Андрей Рублев
Шрифт:
Если к тому же принять во внимание время, необходимое для постройки большого деревянного храма, то начало работы Рублева над Звенигородским чином отодвинется еще дальше от 1399 года. Не следует также считать, что 1407 год — верхняя из возможных дат. Никаких сведений о том, что иконы писались при жизни Саввы, не существует. Есть данные, что Савва успел построить деревянный собор, а каменный возводился в 1420-х годах. Между собором, созданным при основателе монастыря, и каменным собором 1420-х годов могли быть и промежуточные храмы, так как постройки из дерева часто горели. Возможно также, что иконостас был написан для другой деревянной церкви того же монастыря. Так что, строго говоря, «монастырская гипотеза», самая вероятная из существующих, должна датировать чин от первой половины 1400-х до 1420-х годов. Собственно, исторические данные оказываются не в силах указать более определенную дату.
Если
Некоторые фрески владимирского Успенского собора кажутся эскизами, набросками, легкими и блистательными к тем удивительным по красоте и высоте образам, которые воплотились в трех иконах звенигородского происхождения. Вызревший интерес к духовному «портрету», внутреннему миру человека, представление о высокой его идеальности нашли законченное воплощение в невероятной силе и красоте живописи Звенигородского чина. Это итог, итог долгих раздумий и поисков, художественных и духовных. У многих исследователей наметилась склонность датировать чин 1410-ми годами — после Владимира и перед работами в Троицком монастыре в 1420-х годах. Такой вывод не входит в противоречие с построениями исторического характера.

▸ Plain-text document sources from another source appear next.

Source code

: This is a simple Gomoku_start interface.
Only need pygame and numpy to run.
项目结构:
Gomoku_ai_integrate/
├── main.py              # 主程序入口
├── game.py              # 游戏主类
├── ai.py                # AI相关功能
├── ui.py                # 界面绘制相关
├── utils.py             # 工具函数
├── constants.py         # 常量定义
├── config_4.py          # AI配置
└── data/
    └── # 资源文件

Принимая «монастырскую версию» как наиболее вероятную, мы можем мысленным взором представить себе инока Андрея, уже пятидесятилетнего, летним вечером при солнечном закате, на открытой паперти-галерее только что срубленного из золотистого дерева монастырского храма. В этот вечер, усталый и сам потрясенный, мастер отложил кисть — в вечер, когда окончена была икона Спаса…
Рублев избрал для звенигородских икон очень большой размер. Поясные изображения получились превышающими человеческую меру. Это позволяло увидеть из любого места храма, где бы ни стоял человек, смысл, настроение, вложенные художником в написанную икону. В самой избранной на сей раз Рублевым величине ликов видно желание многое сказать людям именно через лицо, показать открыто и ясно внутреннее состояние образов. Художник готовил встречу лицом к лицу своих современников и жителей вечного мира.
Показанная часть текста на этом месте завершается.